» **WORK TO BE COMPLETED**: Word for word, copy the records that follow.

━━━━━ EXTRACTED DATA ━━━━━

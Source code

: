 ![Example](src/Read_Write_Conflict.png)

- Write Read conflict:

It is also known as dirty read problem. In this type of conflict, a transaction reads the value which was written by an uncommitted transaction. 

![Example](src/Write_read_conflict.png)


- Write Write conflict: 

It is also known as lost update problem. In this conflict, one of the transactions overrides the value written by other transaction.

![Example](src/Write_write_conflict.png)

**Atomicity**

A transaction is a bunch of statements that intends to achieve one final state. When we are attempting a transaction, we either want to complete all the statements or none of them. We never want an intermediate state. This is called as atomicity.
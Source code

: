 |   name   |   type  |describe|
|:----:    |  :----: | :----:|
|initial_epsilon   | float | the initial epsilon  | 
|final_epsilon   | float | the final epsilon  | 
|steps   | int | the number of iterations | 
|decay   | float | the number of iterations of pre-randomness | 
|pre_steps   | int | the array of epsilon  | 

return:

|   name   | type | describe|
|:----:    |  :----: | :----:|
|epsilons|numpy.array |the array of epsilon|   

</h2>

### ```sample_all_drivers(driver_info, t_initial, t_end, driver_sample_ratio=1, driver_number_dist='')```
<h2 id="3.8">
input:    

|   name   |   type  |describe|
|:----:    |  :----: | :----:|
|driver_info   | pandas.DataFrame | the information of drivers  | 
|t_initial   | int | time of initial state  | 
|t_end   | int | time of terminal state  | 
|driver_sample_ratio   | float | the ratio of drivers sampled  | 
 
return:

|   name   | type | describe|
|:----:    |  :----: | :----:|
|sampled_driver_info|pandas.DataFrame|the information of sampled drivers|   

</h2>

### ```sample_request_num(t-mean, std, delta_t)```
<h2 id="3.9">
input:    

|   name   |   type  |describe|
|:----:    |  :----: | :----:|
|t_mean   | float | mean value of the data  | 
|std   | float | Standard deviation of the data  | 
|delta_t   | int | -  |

━━━━━

» **SOLUTION TO THIS TASK**:
Source code

: ![Example](src/Read_Write_Conflict.png)

- Write Read conflict:

It is also known as dirty read problem. In this type of conflict, a transaction reads the value which was written by an uncommitted transaction. 

![Example](src/Write_read_conflict.png)


- Write Write conflict: 

It is also known as lost update problem. In this conflict, one of the transactions overrides the value written by other transaction.

![Example](src/Write_write_conflict.png)

**Atomicity**

A transaction is a bunch of statements that intends to achieve one final state. When we are attempting a transaction, we either want to complete all the statements or none of them. We never want an intermediate state. This is called as atomicity.
Source code

: |   name   |   type  |describe|
|:----:    |  :----: | :----:|
|initial_epsilon   | float | the initial epsilon  | 
|final_epsilon   | float | the final epsilon  | 
|steps   | int | the number of iterations | 
|decay   | float | the number of iterations of pre-randomness | 
|pre_steps   | int | the array of epsilon  | 

return:

|   name   | type | describe|
|:----:    |  :----: | :----:|
|epsilons|numpy.array |the array of epsilon|   

</h2>

### ```sample_all_drivers(driver_info, t_initial, t_end, driver_sample_ratio=1, driver_number_dist='')```
<h2 id="3.8">
input:    

|   name   |   type  |describe|
|:----:    |  :----: | :----:|
|driver_info   | pandas.DataFrame | the information of drivers  | 
|t_initial   | int | time of initial state  | 
|t_end   | int | time of terminal state  | 
|driver_sample_ratio   | float | the ratio of drivers sampled  | 
 
return:

|   name   | type | describe|
|:----:    |  :----: | :----:|
|sampled_driver_info|pandas.DataFrame|the information of sampled drivers|   

</h2>

### ```sample_request_num(t-mean, std, delta_t)```
<h2 id="3.9">
input:    

|   name   |   type  |describe|
|:----:    |  :----: | :----:|
|t_mean   | float | mean value of the data  | 
|std   | float | Standard deviation of the data  | 
|delta_t   | int | -  |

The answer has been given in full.